Exercise brief: Using the listing below, copy exactly each line from the one that has "- Если реальных продуктов достаточно, то" through the one that has "minikube start --vm=true"; omit the pictures.

Materials provided:
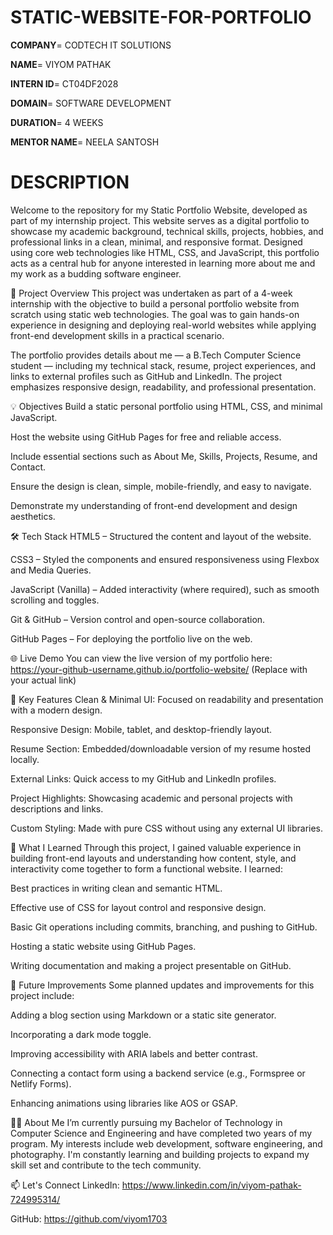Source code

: # STATIC-WEBSITE-FOR-PORTFOLIO

**COMPANY**= CODTECH IT SOLUTIONS

**NAME**= VIYOM PATHAK

**INTERN ID**= CT04DF2028

**DOMAIN**= SOFTWARE DEVELOPMENT

**DURATION**= 4 WEEKS

**MENTOR NAME**= NEELA SANTOSH  

# DESCRIPTION 

Welcome to the repository for my Static Portfolio Website, developed as part of my internship project. This website serves as a digital portfolio to showcase my academic background, technical skills, projects, hobbies, and professional links in a clean, minimal, and responsive format. Designed using core web technologies like HTML, CSS, and JavaScript, this portfolio acts as a central hub for anyone interested in learning more about me and my work as a budding software engineer.

📌 Project Overview
This project was undertaken as part of a 4-week internship with the objective to build a personal portfolio website from scratch using static web technologies. The goal was to gain hands-on experience in designing and deploying real-world websites while applying front-end development skills in a practical scenario.

The portfolio provides details about me — a B.Tech Computer Science student — including my technical stack, resume, project experiences, and links to external profiles such as GitHub and LinkedIn. The project emphasizes responsive design, readability, and professional presentation.

💡 Objectives
Build a static personal portfolio using HTML, CSS, and minimal JavaScript.

Host the website using GitHub Pages for free and reliable access.

Include essential sections such as About Me, Skills, Projects, Resume, and Contact.

Ensure the design is clean, simple, mobile-friendly, and easy to navigate.

Demonstrate my understanding of front-end development and design aesthetics.

🛠️ Tech Stack
HTML5 – Structured the content and layout of the website.

CSS3 – Styled the components and ensured responsiveness using Flexbox and Media Queries.

JavaScript (Vanilla) – Added interactivity (where required), such as smooth scrolling and toggles.

Git & GitHub – Version control and open-source collaboration.

GitHub Pages – For deploying the portfolio live on the web.

🌐 Live Demo
You can view the live version of my portfolio here:
https://your-github-username.github.io/portfolio-website/
(Replace with your actual link)

📄 Key Features
Clean & Minimal UI: Focused on readability and presentation with a modern design.

Responsive Design: Mobile, tablet, and desktop-friendly layout.

Resume Section: Embedded/downloadable version of my resume hosted locally.

External Links: Quick access to my GitHub and LinkedIn profiles.

Project Highlights: Showcasing academic and personal projects with descriptions and links.

Custom Styling: Made with pure CSS without using any external UI libraries.

🧠 What I Learned
Through this project, I gained valuable experience in building front-end layouts and understanding how content, style, and interactivity come together to form a functional website. I learned:

Best practices in writing clean and semantic HTML.

Effective use of CSS for layout control and responsive design.

Basic Git operations including commits, branching, and pushing to GitHub.

Hosting a static website using GitHub Pages.

Writing documentation and making a project presentable on GitHub.

🚀 Future Improvements
Some planned updates and improvements for this project include:

Adding a blog section using Markdown or a static site generator.

Incorporating a dark mode toggle.

Improving accessibility with ARIA labels and better contrast.

Connecting a contact form using a backend service (e.g., Formspree or Netlify Forms).

Enhancing animations using libraries like AOS or GSAP.

🙋‍♂️ About Me
I’m currently pursuing my Bachelor of Technology in Computer Science and Engineering and have completed two years of my program. My interests include web development, software engineering, and photography. I'm constantly learning and building projects to expand my skill set and contribute to the tech community.

📫 Let's Connect
LinkedIn: https://www.linkedin.com/in/viyom-pathak-724995314/

GitHub: https://github.com/viyom1703
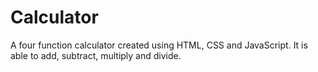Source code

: # Calculator

A four function calculator created using HTML, CSS and JavaScript. It is able to add, subtract, multiply and divide.
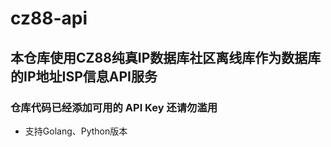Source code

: # cz88-api
## 本仓库使用CZ88纯真IP数据库社区离线库作为数据库的IP地址ISP信息API服务
### 仓库代码已经添加可用的 API Key 还请勿滥用
* 支持Golang、Python版本
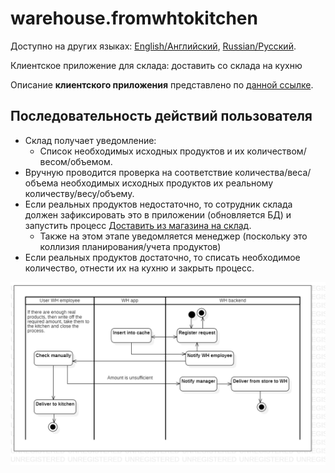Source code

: # warehouse.fromwhtokitchen

Доступно на других языках: [English/Английский](fromwhtokitchen.md), [Russian/Русский](fromwhtokitchen.ru.md). 

Клиентское приложение для склада: доставить со склада на кухню

Описание **клиентского приложения** представлено по [данной ссылке](../../frontend/warehouseclient.ru.md).

## Последовательность действий пользователя

- Склад получает уведомление: 
    - Список необходимых исходных продуктов и их количеством/весом/объемом.
- Вручную проводится проверка на соответствие количества/веса/объема необходимых исходных продуктов их реальному количеству/весу/объему.
- Если реальных продуктов недостаточно, то сотрудник склада должен зафиксировать это в приложении (обновляется БД) и запустить процесс [Доставить из магазина на склад](../courier/store2wh.ru.md).
    - Также на этом этапе уведомляется менеджер (поскольку это коллизия планирования/учета продуктов)
- Если реальных продуктов достаточно, то списать необходимое количество, отнести их на кухню и закрыть процесс.

![warehouse.fromwhtokitchen](../../img/activitydiagrams/warehouse.fromwhtokitchen.png)
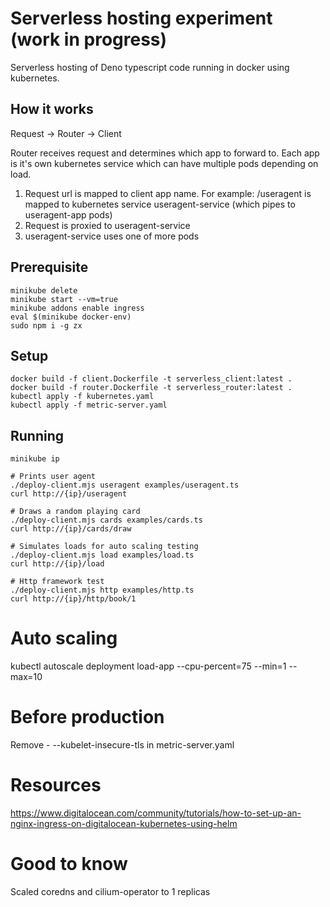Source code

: # Serverless hosting experiment (work in progress)

Serverless hosting of Deno typescript code running in docker using kubernetes.

## How it works

Request -> Router -> Client 

Router receives request and determines which app to forward to. Each app is it's own kubernetes service which can have multiple pods depending on load.

1. Request url is mapped to client app name. For example: /useragent is mapped to kubernetes service useragent-service (which pipes to useragent-app pods)
2. Request is proxied to useragent-service
3. useragent-service uses one of more pods

## Prerequisite

    minikube delete
    minikube start --vm=true
    minikube addons enable ingress
    eval $(minikube docker-env)
    sudo npm i -g zx

## Setup

    docker build -f client.Dockerfile -t serverless_client:latest . 
    docker build -f router.Dockerfile -t serverless_router:latest . 
    kubectl apply -f kubernetes.yaml
    kubectl apply -f metric-server.yaml

## Running

    minikube ip

    # Prints user agent
    ./deploy-client.mjs useragent examples/useragent.ts
    curl http://{ip}/useragent

    # Draws a random playing card
    ./deploy-client.mjs cards examples/cards.ts
    curl http://{ip}/cards/draw

    # Simulates loads for auto scaling testing
    ./deploy-client.mjs load examples/load.ts
    curl http://{ip}/load

    # Http framework test
    ./deploy-client.mjs http examples/http.ts
    curl http://{ip}/http/book/1

# Auto scaling

kubectl autoscale deployment load-app --cpu-percent=75 --min=1 --max=10

# Before production

Remove - --kubelet-insecure-tls in metric-server.yaml

# Resources

https://www.digitalocean.com/community/tutorials/how-to-set-up-an-nginx-ingress-on-digitalocean-kubernetes-using-helm

# Good to know

Scaled coredns and cilium-operator to 1 replicas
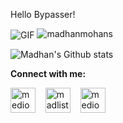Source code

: Hello Bypasser!

<img align="center" alt="GIF" src="https://64.media.tumblr.com/ca9e88da893983165efe900cfe141aba/tumblr_nnx3wcLEKt1qciqqno3_640.gifv" />

<img src="https://komarev.com/ghpvc/?username=madhanmohans" alt="madhanmohans" />

![Madhan's Github stats](https://github-readme-stats.vercel.app/api?username=madhanmohans&show_icons=true)

**Connect with me:**

<p align="left">
<a href="https://instagram.com/mediocremind_" target="blank"><img align="center" src="https://cdn.jsdelivr.net/npm/simple-icons@3.0.1/icons/instagram.svg" alt="mediocremind" height="40" width="40" /></a> &nbsp;&nbsp;
<a href="https://open.spotify.com/user/wo4kcrsub29cxt5a4r6die548" target="blank"><img align="center" src="https://cdn.jsdelivr.net/npm/simple-icons@3.0.1/icons/spotify.svg" alt="madlistener" height="40" width="40" /></a> &nbsp;&nbsp;
<a href="https://www.linkedin.com/in/madhan-mohan-s-330b591a3/" target="blank"><img align="center" src="https://cdn.jsdelivr.net/npm/simple-icons@3.0.1/icons/linkedin.svg" alt="mediocremind" height="40" width="40" /></a> &nbsp;&nbsp;

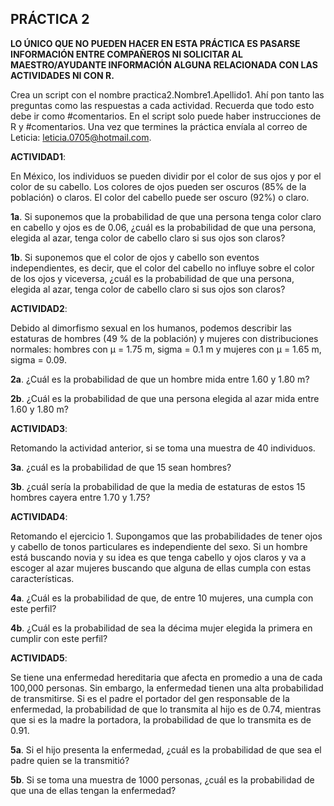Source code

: ## PRÁCTICA 2

**LO ÚNICO QUE NO PUEDEN HACER EN ESTA PRÁCTICA ES PASARSE INFORMACIÓN ENTRE COMPAÑEROS NI SOLICITAR AL MAESTRO/AYUDANTE INFORMACIÓN ALGUNA RELACIONADA CON LAS ACTIVIDADES NI CON R.**

Crea un script con el nombre practica2.Nombre1.Apellido1. Ahí pon tanto las preguntas como las respuestas a cada actividad. Recuerda que todo esto debe ir como #comentarios. En el script solo puede haber instrucciones de R y #comentarios. Una vez que termines la práctica envíala al correo de Leticia: leticia.0705@hotmail.com.

**ACTIVIDAD1**:

En México, los individuos se pueden dividir por el color de sus ojos y por el color de su cabello. Los colores de ojos pueden ser oscuros (85% de la población) o claros. El color del cabello puede ser oscuro (92%) o claro. 

**1a**. Si suponemos que la probabilidad de que una persona tenga color claro en cabello y ojos es de 0.06, ¿cuál es la probabilidad de que una persona, elegida al azar, tenga color de cabello claro si sus ojos son claros?

**1b**. Si suponemos que el color de ojos y cabello son eventos independientes, es decir, que el color del cabello no influye sobre el color de los ojos y viceversa, ¿cuál es la probabilidad de que una persona, elegida al azar, tenga color de cabello claro si sus ojos son claros?

**ACTIVIDAD2**:

Debido al dimorfismo sexual en los humanos, podemos describir las estaturas de hombres (49 % de la población) y mujeres con distribuciones normales: hombres con µ = 1.75 m, sigma = 0.1 m y mujeres con µ = 1.65 m, sigma = 0.09.

**2a**. ¿Cuál es la probabilidad de que un hombre mida entre 1.60 y 1.80 m? 

**2b**. ¿Cuál es la probabilidad de que una persona elegida al azar mida entre 1.60 y 1.80 m?

**ACTIVIDAD3**:

Retomando la actividad anterior, si se toma una muestra de 40 individuos. 

**3a**. ¿cuál es la probabilidad de que 15 sean hombres?

**3b**. ¿cuál sería la probabilidad de que la media de estaturas de estos 15 hombres cayera entre 1.70 y 1.75?

**ACTIVIDAD4**:

Retomando el ejercicio 1. Supongamos que las probabilidades de tener ojos y cabello de tonos particulares es independiente del sexo. Si un hombre está buscando novia y su idea es que tenga cabello y ojos claros y va a escoger al azar mujeres buscando que alguna de ellas cumpla con estas características. 

**4a**. ¿Cuál es la probabilidad de que, de entre 10 mujeres, una cumpla con este perfil?

**4b**. ¿Cuál es la probabilidad de sea la décima mujer elegida la primera en cumplir con este perfil?

**ACTIVIDAD5**:

Se tiene una enfermedad hereditaria que afecta en promedio a una de cada 100,000 personas. Sin embargo, la enfermedad tienen una alta probabilidad de transmitirse. Si es el padre el portador del gen responsable de la enfermedad, la probabilidad de que lo transmita al hijo es de 0.74, mientras que si es la madre la portadora, la probabilidad de que lo transmita es de 0.91.

**5a**. Si el hijo presenta la enfermedad, ¿cuál es la probabilidad de que sea el padre quien se la transmitió?

**5b**. Si se toma una muestra de 1000 personas, ¿cuál es la probabilidad de que una de ellas tengan la enfermedad?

Solution to this exercise:
- Если реальных продуктов достаточно, то списать необходимое количество, отнести их на кухню и закрыть процесс.

![warehouse.fromwhtokitchen](../../img/activitydiagrams/warehouse.fromwhtokitchen.png)
Source code

: # Serverless hosting experiment (work in progress)

Serverless hosting of Deno typescript code running in docker using kubernetes.

## How it works

Request -> Router -> Client 

Router receives request and determines which app to forward to. Each app is it's own kubernetes service which can have multiple pods depending on load.

1. Request url is mapped to client app name. For example: /useragent is mapped to kubernetes service useragent-service (which pipes to useragent-app pods)
2. Request is proxied to useragent-service
3. useragent-service uses one of more pods

## Prerequisite

    minikube delete
    minikube start --vm=true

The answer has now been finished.